1
Kolektif emek gücünden pay alamayan kişiler muhtaçlardı.
Muhtaçlığı içinde olan kişiler, kişi mülkü yapılmış olan kolektif güce doğru
eğim ediliyorlardı. Mülk sahibine doğru giden kişiler "emek
güçlerinin" karşılığında boğaz tokluğu olan "emeklerinin"
karşılığını alıyorlardı.
Emek gücü, kişinin tüketeceğinden daha fazlasını üretiyordu.
Köle daha fazlasını üretip, daha azı olan emeğinin karşılığını alıyordu. Bu
nedenle kişilerin emeği değil “emek güçleri” sömürülüyordu.
Emek; kişilerin hayatta kalmalarına ve yarın yeniden
çalışmalarına yetecek kadar bir depo enerjiyi karşılayacak olması için gerekli
bir çalışma gücüydü. Emeğin sağlamasını kişiden alırsanız, kişi ölür. Siz de
yarın yeniden çalıştıracak kişi bulamazsınız. Bu nedenle kişinin zorunlu emeğine
pek pek dokunulmaz.
Emek gücü ise farklı bir şeydi. Kişiler kullanıp
tüketeceğinden daha fazlasını üretirler. İşte bu hayatını idame ettirecek kadar
olan EMEK değildi, EMEK GÜCÜYDÜ. Sömürüye konu olan buydu. Emek gücü idi. Sömürü;
kişiye tüketeceğinden daha fazlasını ürettirme ve buna mülk sahipliği hakkı
diye el koyma işiydi.
Diyelim günlük ve zorunlu karşılanmalarınız kolektif emek sağlatması
içinde 3 saatlik bir süreye karşılık olsun. İşte kolektif emek sağlatması içindeki 3
saatlik iş çalışması transfer emektir. Transfer emeğin kolektif alanda bir karşılığı
vardır. Kolektif alanda bir karşılığı olan transfer emeğin yaptığı üretim,
sizin emeğinizdi. Ve kolektif alan içinde değişilir olup da karşılığında “pay
aldığınız emek kolektif emektir”.
Ama siz 3 saat çalışma yapmak yerine 8 saat çalışmakla siz 5
saat fazla bir çalışma yaparsınız. İşte kolektif emek karşılığı verilmeyen bu 5
saatlik çalışma da EMEK GÜCÜNÜZDÜ. Kolektif bir alanda emeğiniz üç saatle
sınırlı. Emek gücünüz 24 saatle sınırlıdır. 5 saatlik fazla çalışma “artı emekti”.
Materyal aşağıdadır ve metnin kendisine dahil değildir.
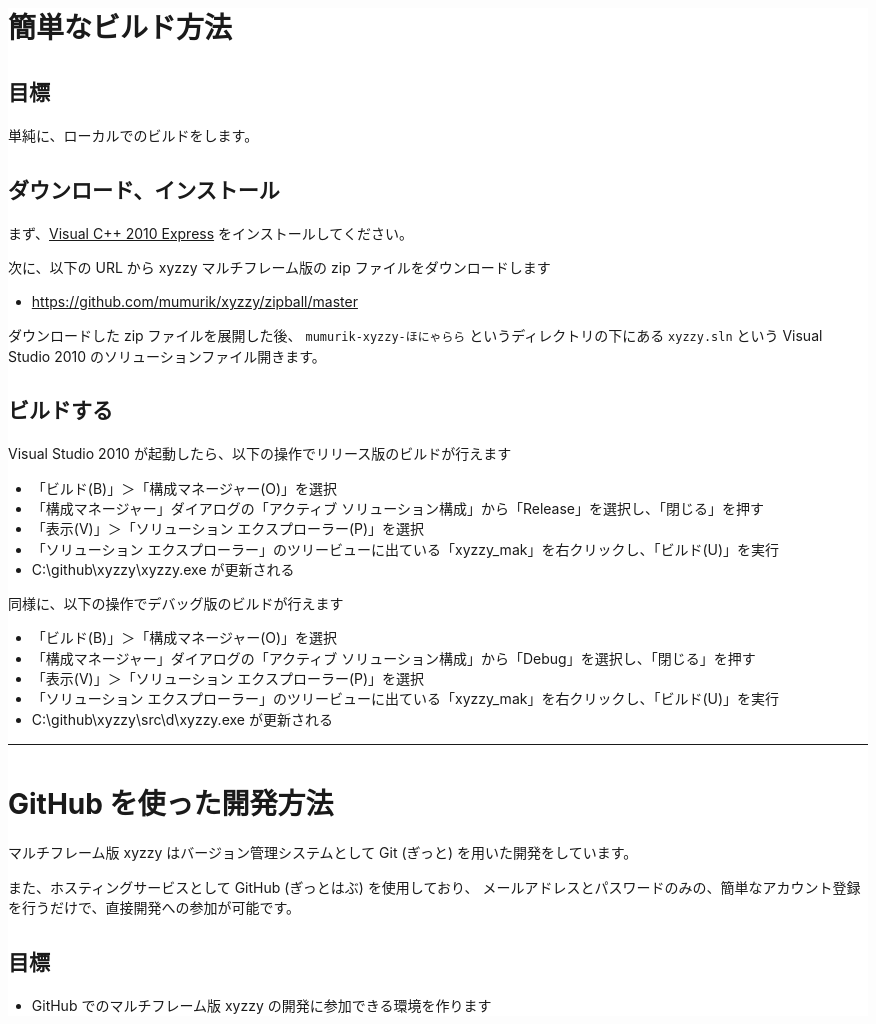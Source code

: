 簡単なビルド方法
================

## 目標

単純に、ローカルでのビルドをします。

## ダウンロード、インストール

まず、[Visual C++ 2010 Express](http://go.microsoft.com/fwlink/?LinkId=190491&clcid=0x411)
をインストールしてください。

次に、以下の URL から xyzzy マルチフレーム版の zip ファイルをダウンロードします

 - https://github.com/mumurik/xyzzy/zipball/master

ダウンロードした zip ファイルを展開した後、
`mumurik-xyzzy-ほにゃらら` というディレクトリの下にある
`xyzzy.sln` という Visual Studio 2010 のソリューションファイル開きます。

## ビルドする

Visual Studio 2010 が起動したら、以下の操作でリリース版のビルドが行えます

 - 「ビルド(B)」＞「構成マネージャー(O)」を選択
 - 「構成マネージャー」ダイアログの「アクティブ ソリューション構成」から「Release」を選択し、「閉じる」を押す
 - 「表示(V)」＞「ソリューション エクスプローラー(P)」を選択
 - 「ソリューション エクスプローラー」のツリービューに出ている「xyzzy_mak」を右クリックし、「ビルド(U)」を実行
 - C:\github\xyzzy\xyzzy.exe が更新される

同様に、以下の操作でデバッグ版のビルドが行えます

 - 「ビルド(B)」＞「構成マネージャー(O)」を選択
 - 「構成マネージャー」ダイアログの「アクティブ ソリューション構成」から「Debug」を選択し、「閉じる」を押す
 - 「表示(V)」＞「ソリューション エクスプローラー(P)」を選択
 - 「ソリューション エクスプローラー」のツリービューに出ている「xyzzy_mak」を右クリックし、「ビルド(U)」を実行
 - C:\github\xyzzy\src\d\xyzzy.exe が更新される



---------------------------------------


GitHub を使った開発方法
=======================

マルチフレーム版 xyzzy はバージョン管理システムとして Git (ぎっと) を用いた開発をしています。

また、ホスティングサービスとして GitHub (ぎっとはぶ) を使用しており、
メールアドレスとパスワードのみの、簡単なアカウント登録を行うだけで、直接開発への参加が可能です。


## 目標

 - GitHub でのマルチフレーム版 xyzzy の開発に参加できる環境を作ります

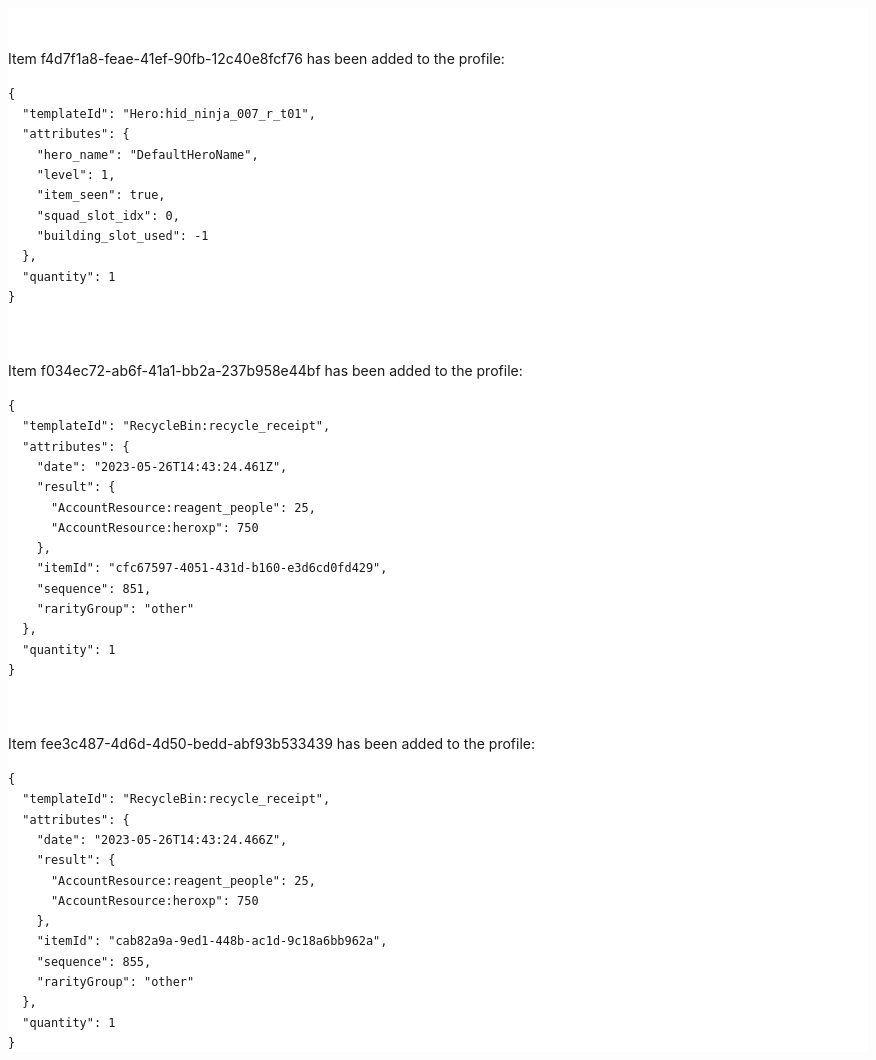 <br><br>
Item f4d7f1a8-feae-41ef-90fb-12c40e8fcf76 has been added to the profile:

```
{
  "templateId": "Hero:hid_ninja_007_r_t01",
  "attributes": {
    "hero_name": "DefaultHeroName",
    "level": 1,
    "item_seen": true,
    "squad_slot_idx": 0,
    "building_slot_used": -1
  },
  "quantity": 1
}
```

<br><br>
Item f034ec72-ab6f-41a1-bb2a-237b958e44bf has been added to the profile:

```
{
  "templateId": "RecycleBin:recycle_receipt",
  "attributes": {
    "date": "2023-05-26T14:43:24.461Z",
    "result": {
      "AccountResource:reagent_people": 25,
      "AccountResource:heroxp": 750
    },
    "itemId": "cfc67597-4051-431d-b160-e3d6cd0fd429",
    "sequence": 851,
    "rarityGroup": "other"
  },
  "quantity": 1
}
```

<br><br>
Item fee3c487-4d6d-4d50-bedd-abf93b533439 has been added to the profile:

```
{
  "templateId": "RecycleBin:recycle_receipt",
  "attributes": {
    "date": "2023-05-26T14:43:24.466Z",
    "result": {
      "AccountResource:reagent_people": 25,
      "AccountResource:heroxp": 750
    },
    "itemId": "cab82a9a-9ed1-448b-ac1d-9c18a6bb962a",
    "sequence": 855,
    "rarityGroup": "other"
  },
  "quantity": 1
}
```
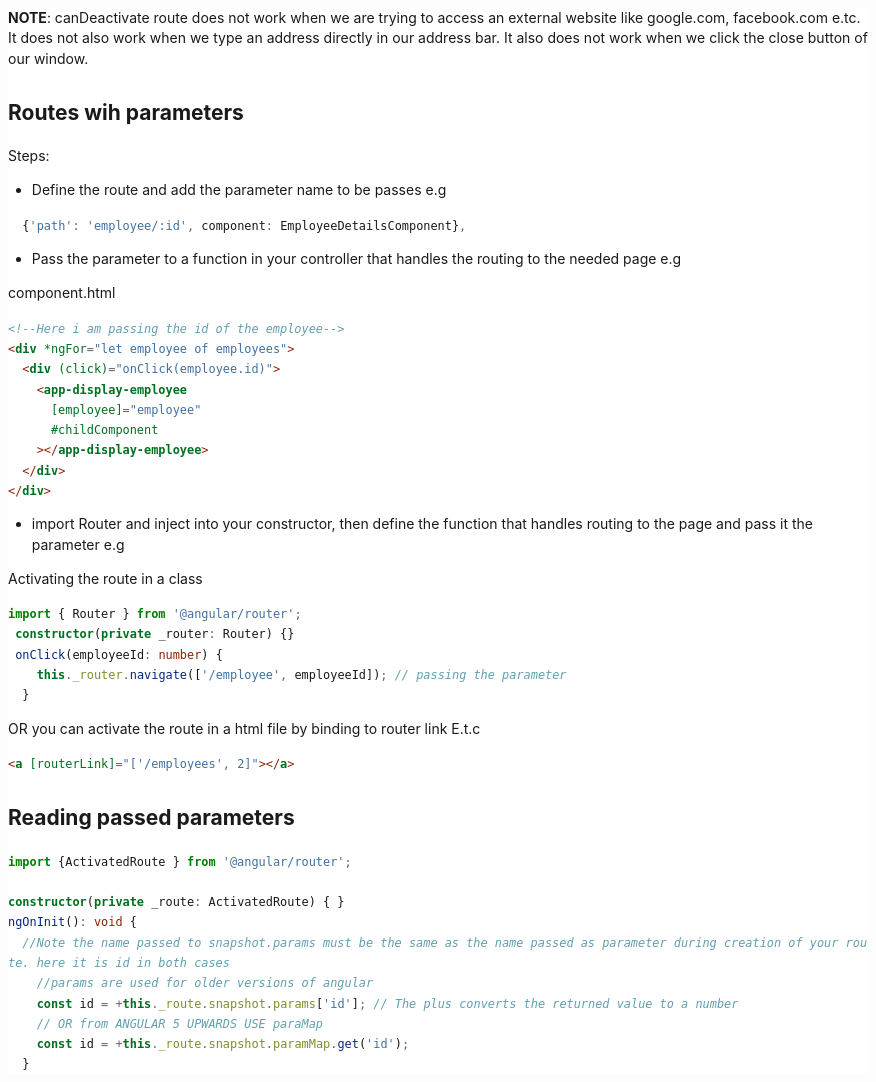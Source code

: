 **NOTE**: canDeactivate route does not work when we are trying to access an external website like google.com, facebook.com e.tc. It does not also work when we type an address directly in our address bar. It also does not work when we click the close button of our window.

## Routes wih parameters

Steps:

- Define the route and add the parameter name to be passes e.g

```ts
  {'path': 'employee/:id', component: EmployeeDetailsComponent},
```

- Pass the parameter to a function in your controller that handles the routing to the needed page e.g

component.html

```html
<!--Here i am passing the id of the employee-->
<div *ngFor="let employee of employees">
  <div (click)="onClick(employee.id)">
    <app-display-employee
      [employee]="employee"
      #childComponent
    ></app-display-employee>
  </div>
</div>
```

- import Router and inject into your constructor, then define the function that handles routing to the page and pass it the parameter e.g

Activating the route in a class

```ts
import { Router } from '@angular/router';
 constructor(private _router: Router) {}
 onClick(employeeId: number) {
    this._router.navigate(['/employee', employeeId]); // passing the parameter
  }
```

OR you can activate the route in a html file by binding to router link E.t.c

```html
<a [routerLink]="['/employees', 2]"></a>
```

## Reading passed parameters

```ts
import {ActivatedRoute } from '@angular/router';

constructor(private _route: ActivatedRoute) { }
ngOnInit(): void {
  //Note the name passed to snapshot.params must be the same as the name passed as parameter during creation of your route. here it is id in both cases
    //params are used for older versions of angular
    const id = +this._route.snapshot.params['id']; // The plus converts the returned value to a number
    // OR from ANGULAR 5 UPWARDS USE paraMap
    const id = +this._route.snapshot.paramMap.get('id');
  }
```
Demek ki kolektif bir alanda “zenginlik” beş parmağın
beşinin de fiziksel görünüş olarak farklı büyüklükte olması nedenle değildi. Ya
da zenginlik tembellik ve çalışkanlıktan doğan bir durum değildir. Kolektif
karşılığı verilmeyen 5 saatlik “artı emeğe el konmasıdır”.
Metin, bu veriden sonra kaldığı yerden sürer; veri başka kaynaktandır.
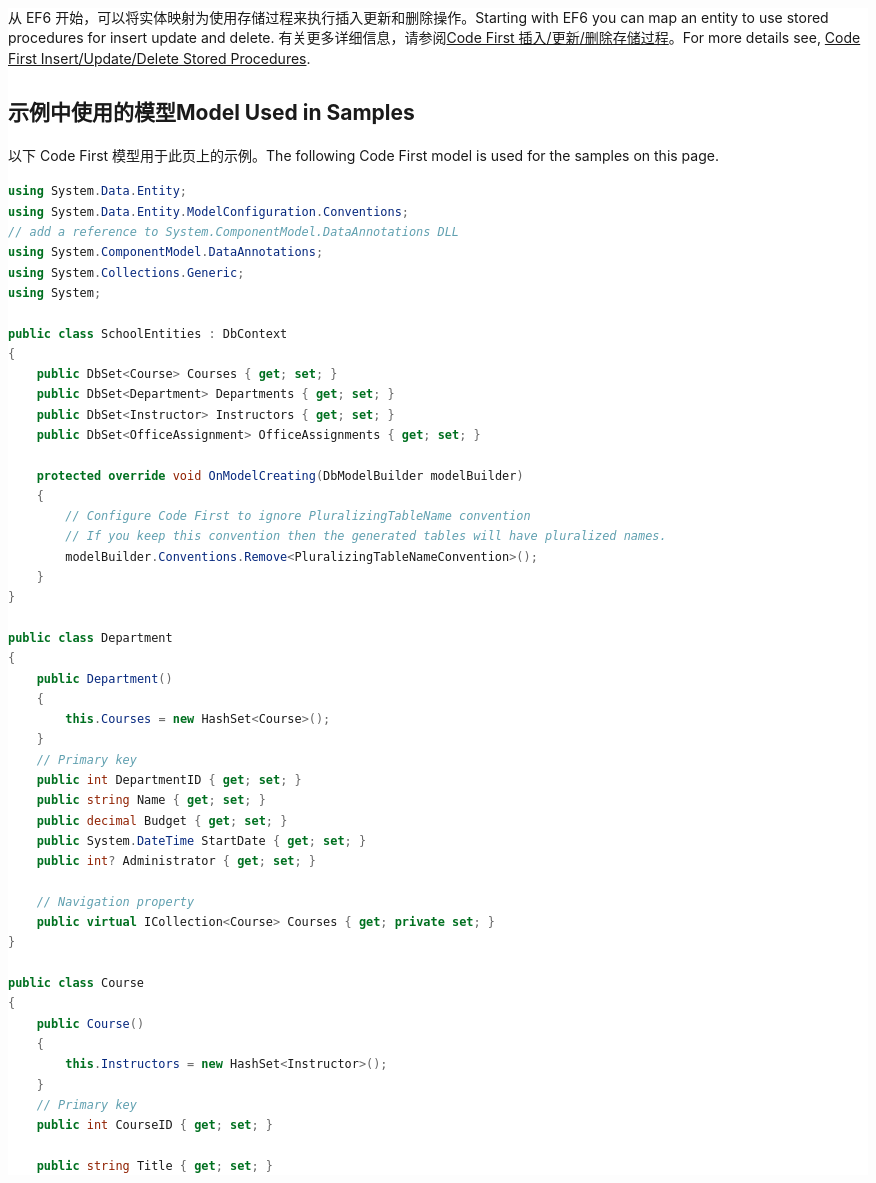 <span data-ttu-id="5bc6a-210">从 EF6 开始，可以将实体映射为使用存储过程来执行插入更新和删除操作。</span><span class="sxs-lookup"><span data-stu-id="5bc6a-210">Starting with EF6 you can map an entity to use stored procedures for insert update and delete.</span></span> <span data-ttu-id="5bc6a-211">有关更多详细信息，请参阅[Code First 插入/更新/删除存储过程](~/ef6/modeling/code-first/fluent/cud-stored-procedures.md)。</span><span class="sxs-lookup"><span data-stu-id="5bc6a-211">For more details see, [Code First Insert/Update/Delete Stored Procedures](~/ef6/modeling/code-first/fluent/cud-stored-procedures.md).</span></span>  

## <a name="model-used-in-samples"></a><span data-ttu-id="5bc6a-212">示例中使用的模型</span><span class="sxs-lookup"><span data-stu-id="5bc6a-212">Model Used in Samples</span></span>  

<span data-ttu-id="5bc6a-213">以下 Code First 模型用于此页上的示例。</span><span class="sxs-lookup"><span data-stu-id="5bc6a-213">The following Code First model is used for the samples on this page.</span></span>  

``` csharp
using System.Data.Entity;
using System.Data.Entity.ModelConfiguration.Conventions;
// add a reference to System.ComponentModel.DataAnnotations DLL
using System.ComponentModel.DataAnnotations;
using System.Collections.Generic;
using System;

public class SchoolEntities : DbContext
{
    public DbSet<Course> Courses { get; set; }
    public DbSet<Department> Departments { get; set; }
    public DbSet<Instructor> Instructors { get; set; }
    public DbSet<OfficeAssignment> OfficeAssignments { get; set; }

    protected override void OnModelCreating(DbModelBuilder modelBuilder)
    {
        // Configure Code First to ignore PluralizingTableName convention
        // If you keep this convention then the generated tables will have pluralized names.
        modelBuilder.Conventions.Remove<PluralizingTableNameConvention>();
    }
}

public class Department
{
    public Department()
    {
        this.Courses = new HashSet<Course>();
    }
    // Primary key
    public int DepartmentID { get; set; }
    public string Name { get; set; }
    public decimal Budget { get; set; }
    public System.DateTime StartDate { get; set; }
    public int? Administrator { get; set; }

    // Navigation property
    public virtual ICollection<Course> Courses { get; private set; }
}

public class Course
{
    public Course()
    {
        this.Instructors = new HashSet<Instructor>();
    }
    // Primary key
    public int CourseID { get; set; }

    public string Title { get; set; }
```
Emek zorunlu ihtiyacın karşılığı olmakla kolay kolay artmazdı.
İşten artmaz dişten artar denen emek söz gelimi 3 saatlik kolektif birim
zamanlı emekti. Oysa zenginlikleri
yaratan, biriken, sizi mülk sahibine köle kılan, sömürüye neden olan, göz
dikilen emek, emek gücünüzdü.
Artı emeğin karşılığı verilmiyordu. Artı emeğin karşılığı
mülk sahibinin huzur hakkı, takdir iradesi ve rızkların mülk sahibinin istediği
gibi mülkü dağıtması olarak söyleniyordu! Yabancılaştırma buydu.
Sömürü ve sömürülme olayı karşılığı verilmeyen artı ürüne “kâr,
ticaret, kazanç, faiz gibi söylemler içinde yaklaşılıp; kişiyi kendisine ve
toplumuna yabancılaştıran hilelerle artı ürüne el konup, emek gücünün
sömürülmesi olayıydı. Günümüzde “hazine, maliye” de denen kamu zenginliği artı
emeğe; ihalelerle, kâr garantisiyle, özelleştirme hileleriyle çökülmektedir.
İhale de yetmezse kamu gücü üzerinde (hazine üzerinde) işletim
garantisi ya da yolcu garantisi, hasta garantisi, köprü geçiş garantisi gibi
akla hayale gelmeyen tuzaklar içinde kamu kaynaklı ihaleler şanslı! kişilere verilir.